Although the description is empty, the tool name 'run_report' in the context of an Adobe Customer Journey Analytics server suggests executing analytical queries whose effects depend on arguments (filters, date ranges, dimensions). This is categorized as Execute rather than Read because 'run' implies active execution of an operation, potentially with logging, API calls, or state changes in the analytics system.
From the tool's definition Tool name 'cja_run_report' combined with sibling context showing read operations (list_*, get_*) and data creation operations (create_*). The 'run_report' verb indicates execution of a potentially complex analytical operation with side effects.
Attacks that exploit this kind of access
cja_run_report. It is categorised as a Execute tool in the Adobe Cja MCP Server, which means it can trigger actions or run processes. Use rate limits and argument validation.
Register the Adobe Cja MCP server in PolicyLayer and add a rule for cja_run_report: allow, deny, rate-limit, or require approval.
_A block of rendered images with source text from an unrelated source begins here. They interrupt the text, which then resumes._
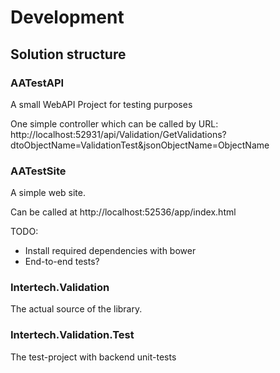 # Development

## Solution structure

### AATestAPI
A small WebAPI Project for testing purposes

One simple controller which can be called by URL: 
http://localhost:52931/api/Validation/GetValidations?dtoObjectName=ValidationTest&jsonObjectName=ObjectName

### AATestSite
A simple web site.

Can be called at http://localhost:52536/app/index.html

TODO:

* Install required dependencies with bower
* End-to-end tests?

### Intertech.Validation
The actual source of the library.

### Intertech.Validation.Test
The test-project with backend unit-tests
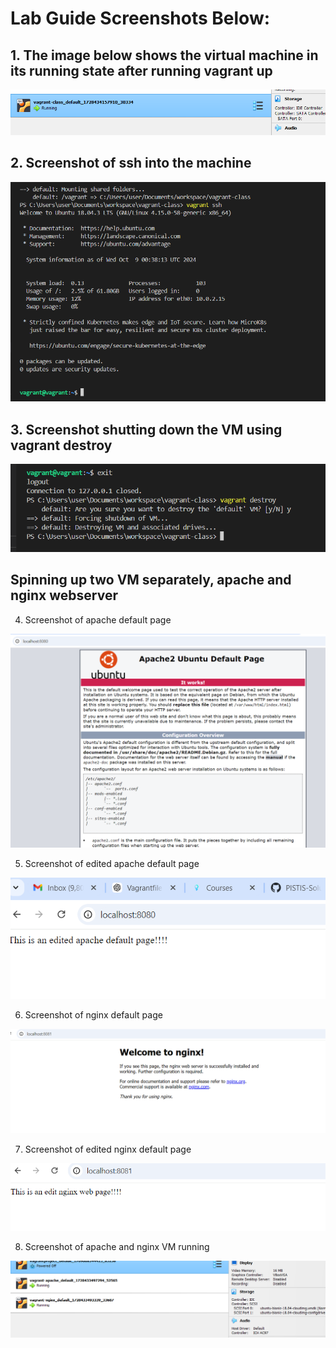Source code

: # Lab Guide Screenshots Below:
## 1. The image below shows the virtual machine in its running state after running vagrant up

![alt text](screenshots/vagrant-class-up.PNG)

## 2. Screenshot of ssh into the machine

![alt text](screenshots/vagrant-class-ssh.PNG)

## 3. Screenshot shutting down the VM using vagrant destroy

![alt text](screenshots/vagrant-destroy.PNG)

## Spinning up two VM separately, apache and nginx webserver

4. Screenshot of apache default page 

![alt text](screenshots/apache-default-page.PNG)

5. Screenshot of edited apache default page

![alt text](screenshots/edited-apache-default-page.PNG)

6. Screenshot of nginx default page 

![alt text](screenshots/nginx-default-page.PNG)

7. Screenshot of edited nginx default page

![alt text](screenshots/edited-nginx-default-page.PNG)

8. Screenshot of apache and nginx VM running

![alt text](screenshots/VM-running.PNG)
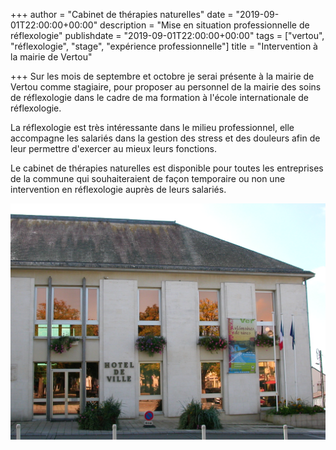 +++
author = "Cabinet de thérapies naturelles"
date = "2019-09-01T22:00:00+00:00"
description = "Mise en situation professionnelle de réflexologie"
publishdate = "2019-09-01T22:00:00+00:00"
tags = ["vertou", "réflexologie", "stage", "expérience professionnelle"]
title = "Intervention à la mairie de Vertou"

+++
Sur les mois de septembre et octobre je serai présente à la mairie de Vertou comme stagiaire, pour proposer au personnel de la mairie des soins de réflexologie dans  le cadre de ma formation à l'école internationale de réflexologie. 

La réflexologie est très intéressante dans le milieu professionnel, elle accompagne les salariés dans la gestion des stress et des douleurs afin de leur permettre d'exercer au mieux leurs fonctions. 

Le cabinet de thérapies naturelles est disponible pour toutes les entreprises de la commune qui souhaiteraient de façon temporaire ou non une intervention en réflexologie auprès de leurs salariés. 

![](/Vertou_mairie.jpg)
Point your MCP client at the PolicyLayer proxy URL and the rule is enforced on every call, before it reaches Adobe Cja. Nothing to install.
cja_run_report is a Execute tool with high risk. Execute tools should be rate-limited and have argument validation enabled.
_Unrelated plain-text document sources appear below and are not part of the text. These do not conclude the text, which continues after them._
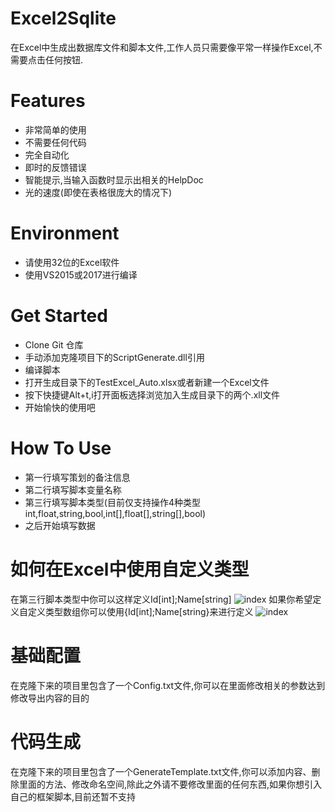 # Excel2Sqlite

在Excel中生成出数据库文件和脚本文件,工作人员只需要像平常一样操作Excel,不需要点击任何按钮.

Features
===
- 非常简单的使用
- 不需要任何代码
- 完全自动化
- 即时的反馈错误
- 智能提示,当输入函数时显示出相关的HelpDoc
- 光的速度(即使在表格很庞大的情况下)

Environment
===
- 请使用32位的Excel软件
- 使用VS2015或2017进行编译

Get Started
===
- Clone Git 仓库
- 手动添加克隆项目下的ScriptGenerate.dll引用
- 编译脚本
- 打开生成目录下的TestExcel_Auto.xlsx或者新建一个Excel文件
- 按下快捷键Alt+t,i打开面板选择浏览加入生成目录下的两个.xll文件
- 开始愉快的使用吧

How To Use
===
- 第一行填写策划的备注信息
- 第二行填写脚本变量名称
- 第三行填写脚本类型(目前仅支持操作4种类型 int,float,string,bool,int[],float[],string[],bool)
- 之后开始填写数据

如何在Excel中使用自定义类型
===
在第三行脚本类型中你可以这样定义Id[int];Name[string]
![index](https://github.com/pk27602017/Excel2Sqlite/raw/master/Image/自定义类型.png)
如果你希望定义自定义类型数组你可以使用{Id[int];Name[string}来进行定义
![index](https://github.com/pk27602017/Excel2Sqlite/raw/master/Image/自定义类型数组.png)

基础配置
===
在克隆下来的项目里包含了一个Config.txt文件,你可以在里面修改相关的参数达到修改导出内容的目的

代码生成
===
在克隆下来的项目里包含了一个GenerateTemplate.txt文件,你可以添加内容、删除里面的方法、修改命名空间,除此之外请不要修改里面的任何东西,如果你想引入自己的框架脚本,目前还暂不支持
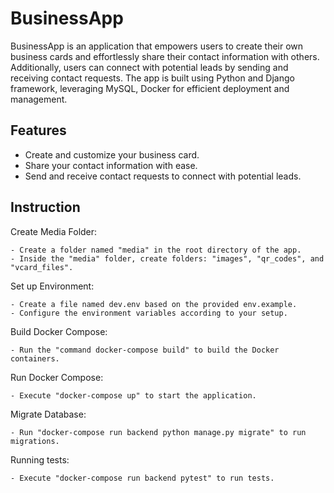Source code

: # **BusinessApp**

BusinessApp is an application that empowers users to create their own business cards and effortlessly share their contact information with others. Additionally, users can connect with potential leads by sending and receiving contact requests. The app is built using Python and Django framework, leveraging MySQL, Docker for efficient deployment and management.
## Features

- Create and customize your business card.
- Share your contact information with ease.
- Send and receive contact requests to connect with potential leads.



## Instruction

Create Media Folder:

	- Create a folder named "media" in the root directory of the app.
	- Inside the "media" folder, create folders: "images", "qr_codes", and "vcard_files".	                                                                        
Set up Environment:

	- Create a file named dev.env based on the provided env.example.
	- Configure the environment variables according to your setup.
Build Docker Compose:

	- Run the "command docker-compose build" to build the Docker containers.
Run Docker Compose:

	- Execute "docker-compose up" to start the application.
Migrate Database:

	- Run "docker-compose run backend python manage.py migrate" to run migrations. 
Running tests:

    - Execute "docker-compose run backend pytest" to run tests.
Yes. Add a rate_limit block to the cja_run_report rule in your PolicyLayer policy. For example, setting max: 10 and window: 60 limits the tool to 10 calls per minute. Rate limits are tracked per agent session and reset automatically.
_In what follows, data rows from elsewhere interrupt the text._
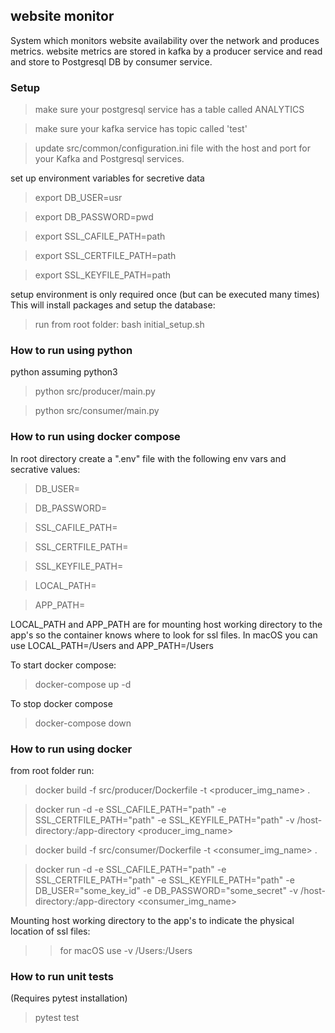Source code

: 
## website monitor
System which monitors website availability over the network and produces metrics.
website metrics are stored in kafka by a producer service and read and store to Postgresql DB by consumer service.

### Setup
> make sure your postgresql service has a table called ANALYTICS

> make sure your kafka service has topic called 'test'

> update src/common/configuration.ini file with the host and port for your Kafka and Postgresql services.

set up environment variables for secretive data
> export DB_USER=usr

> export DB_PASSWORD=pwd

> export SSL_CAFILE_PATH=path

> export SSL_CERTFILE_PATH=path

> export SSL_KEYFILE_PATH=path


setup environment is only required once (but can be executed many times)
This will install packages and setup the database:
> run from root folder:  bash initial_setup.sh 


### How to run using python
python assuming python3

> python src/producer/main.py

> python src/consumer/main.py


### How to run using docker compose
In root directory create a ".env" file with the following env vars and secrative values:
> DB_USER=

> DB_PASSWORD=

> SSL_CAFILE_PATH=

> SSL_CERTFILE_PATH=

> SSL_KEYFILE_PATH=

> LOCAL_PATH=

> APP_PATH=

LOCAL_PATH and APP_PATH are for mounting host working directory to the app's so the container knows where to look for ssl files. In macOS you can use LOCAL_PATH=/Users and APP_PATH=/Users


To start docker compose:
> docker-compose up -d

To stop docker compose
> docker-compose down


### How to run using docker
from root folder run:
> docker build -f src/producer/Dockerfile -t <producer_img_name> .

> docker run -d -e SSL_CAFILE_PATH="path" -e SSL_CERTFILE_PATH="path" -e SSL_KEYFILE_PATH="path"
    -v /host-directory:/app-directory <producer_img_name>


> docker build -f src/consumer/Dockerfile -t <consumer_img_name> .

> docker run -d -e SSL_CAFILE_PATH="path" -e SSL_CERTFILE_PATH="path" -e SSL_KEYFILE_PATH="path"
    -e DB_USER="some_key_id" -e DB_PASSWORD="some_secret"
    -v /host-directory:/app-directory <consumer_img_name>


Mounting host working directory to the app's to indicate the physical location of ssl files:
> > for macOS use -v /Users:/Users


### How to run unit tests
(Requires pytest installation)
> pytest test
Set action: deny in the PolicyLayer policy for cja_run_report. The AI agent will receive a policy violation error and cannot call the tool. You can also include a reason field to explain why the tool is blocked.
cja_run_report is provided by the Adobe Cja MCP server (markhilton/adobe-cja-mcp). PolicyLayer sits as a proxy in front of this server to enforce policies before tool calls reach the server.
Every MCP server has a record like this.
Type a name, get the same breakdown: verified identity, auth posture, risk grade, capabilities, recommended policy.